Tag: loughborough university

  • Easier and faster but more demanding research

    How has technology changed your job?

    I’ve only been in my current job for a year. My previous job, science research, changed considerably over the thirty-plus years I did it.

    Back in the old days

    Science and research relied on manual methods when I started in science, doing my undergraduate degree at Loughborough from 1989 to 1993. In the university library there was a mix of card indexes and a new computer system.

    The Pilkington Library, Loughborough University. The unusual inverted pyramid design is not an accident, we were told. I’m not so sure.

    Finding the book you wanted meant being familiar with the library layout and knowledge of the Dewey Decimal system. I spent a lot of time in the 540s (Chemistry) and later, in particular, 541.35 (photochemistry) for my final year project.

    What neither the card index nor the computer index could help you with was looking for a journal article. If you knew the details of the article, from another article, for example, then it was easy enough. Locate the journal in the library and hope that the volume you want is available. Otherwise it was the dreaded Inter-library loan (ILL), which cost money and took weeks.

    If you didn’t know the particulars of the article you wanted, only that it was written in the mid-1970s by PF Morgan in one of the American Academy of Sciences journals, you were pretty stuffed.

    Web of Science

    With the advent in the 1990s of the Web of Science in the 1990s, you could search for a term. This meant that you could search for Morgan, PF and add search terms ‘silicone dioxide’ and the year range 1972 to 1978. And bingo! You found that article you were looking for five years ago and can no longer remember why you wanted it. Mainly because you were investigating photochemistry in 1992, but in 1997 you are working in a geology lab.

    All this seems pretty lame by today’s standards when we are all search-engine savvy. But it was a revelation at the time and exactly what computers are for.

    This means you can find a reference in a journal you don’t have in the library.

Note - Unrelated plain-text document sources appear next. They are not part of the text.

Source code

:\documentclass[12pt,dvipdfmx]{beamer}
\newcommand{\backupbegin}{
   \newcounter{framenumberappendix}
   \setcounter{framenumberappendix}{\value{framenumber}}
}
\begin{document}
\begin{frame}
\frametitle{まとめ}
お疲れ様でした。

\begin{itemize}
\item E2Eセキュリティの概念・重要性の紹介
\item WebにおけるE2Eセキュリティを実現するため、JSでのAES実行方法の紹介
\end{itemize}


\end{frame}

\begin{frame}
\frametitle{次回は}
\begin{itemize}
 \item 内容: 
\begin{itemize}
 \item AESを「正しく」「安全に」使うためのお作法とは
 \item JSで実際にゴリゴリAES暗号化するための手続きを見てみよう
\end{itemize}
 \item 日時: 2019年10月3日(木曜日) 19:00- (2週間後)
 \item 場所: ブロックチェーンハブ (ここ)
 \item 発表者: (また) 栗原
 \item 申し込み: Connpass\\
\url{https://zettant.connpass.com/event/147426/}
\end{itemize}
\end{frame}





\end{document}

And furthermore, now you can download the journal article often for a hefty fee. Last I looked the top fee was $60 for access to a single article. This does not encourage the flow of knowledge.

    The flip side of easier research is that expectations are higher. When I had my PhD viva (in 2002), the external examiner was keen to point out that I’d missed what he considered a vital paper on the subject. He had published it in 1978, and I could only apologise and accept his comment that I shouldn’t have relied on computer searches. I checked afterwards. The article hadn’t been cited since 1985. No wonder I missed it.

    Today, there really would be no excuse for missing even a very old article. The web of science is everywhere. However, I don’t know whether non-English articles get pulled into the web of science.

    Statistics and computers

    One other thing that is now much easier with the use of computers is statistics. In 2019 I completed a Masters in Quality by Design. This technique for improving the quality of manufactured goods relies heavily on a variety of statistical methods. To say this would be difficult, tedious and prone to error without fast computers would be an understatement.